Please repeat, from the entries that follow, the lines from the one containing "way to define" through the one containing "actually not, so" exactly, adding nothing.

(Record set):
*** Begin section ***

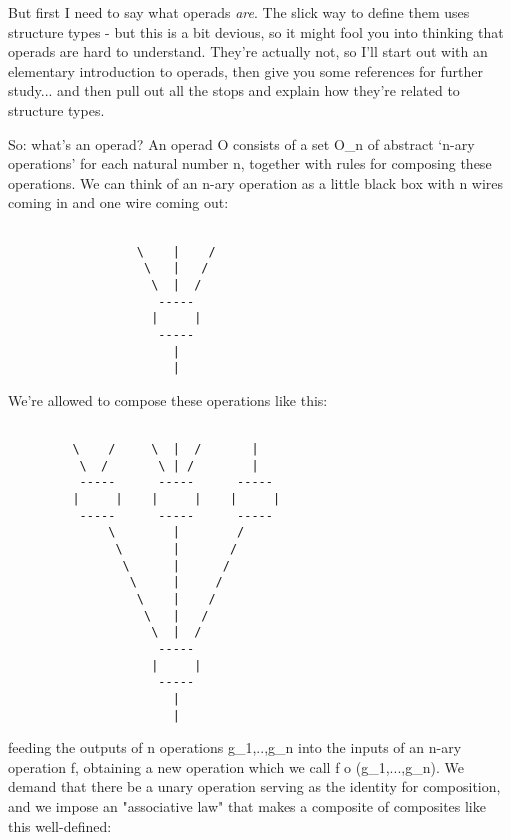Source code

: But first I need to say what operads \emph{are}.  The slick way to define 
them uses structure types - but this is a bit devious, so it might
fool you into thinking that operads are hard to understand.  They're
actually not, so I'll start out with an elementary introduction to operads, 
then give you some references for further study... and then pull out all
the stops and explain how they're related to structure types.

So: what's an operad?  An operad O consists of a set O_{n} of abstract 
`n-ary operations' for each natural number n, together with rules for 
composing these operations.  We can think of an n-ary operation as a 
little black box with n wires coming in and one wire coming out:  


\begin{verbatim}

                  \    |    /
                   \   |   / 
                    \  |  /
                     -----
                    |     | 
                     -----
                       |
                       |
\end{verbatim}
    
We're allowed to compose these operations like this:


\begin{verbatim}

         \    /     \  |  /       | 
          \  /       \ | /        |
          -----      -----      -----
         |     |    |     |    |     |
          -----      -----      -----
              \        |        /  
               \       |       /
                \      |      /
                 \     |     /
                  \    |    / 
                   \   |   /  
                    \  |  /
                     -----
                    |     | 
                     -----
                       |
                       |
\end{verbatim}
    
feeding the outputs of n operations g_{1},..,g_{n} into
the inputs of an n-ary operation f, obtaining a new operation which we
call f o (g_{1},...,g_{n}).  We demand that there be a
unary operation serving as the identity for composition, and we impose
an "associative law" that makes a composite of composites like
this well-defined:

*** End section ***

(Output for this task):
: But first I need to say what operads \emph{are}.  The slick way to define 
them uses structure types - but this is a bit devious, so it might
fool you into thinking that operads are hard to understand.  They're
actually not, so I'll start out with an elementary introduction to operads, 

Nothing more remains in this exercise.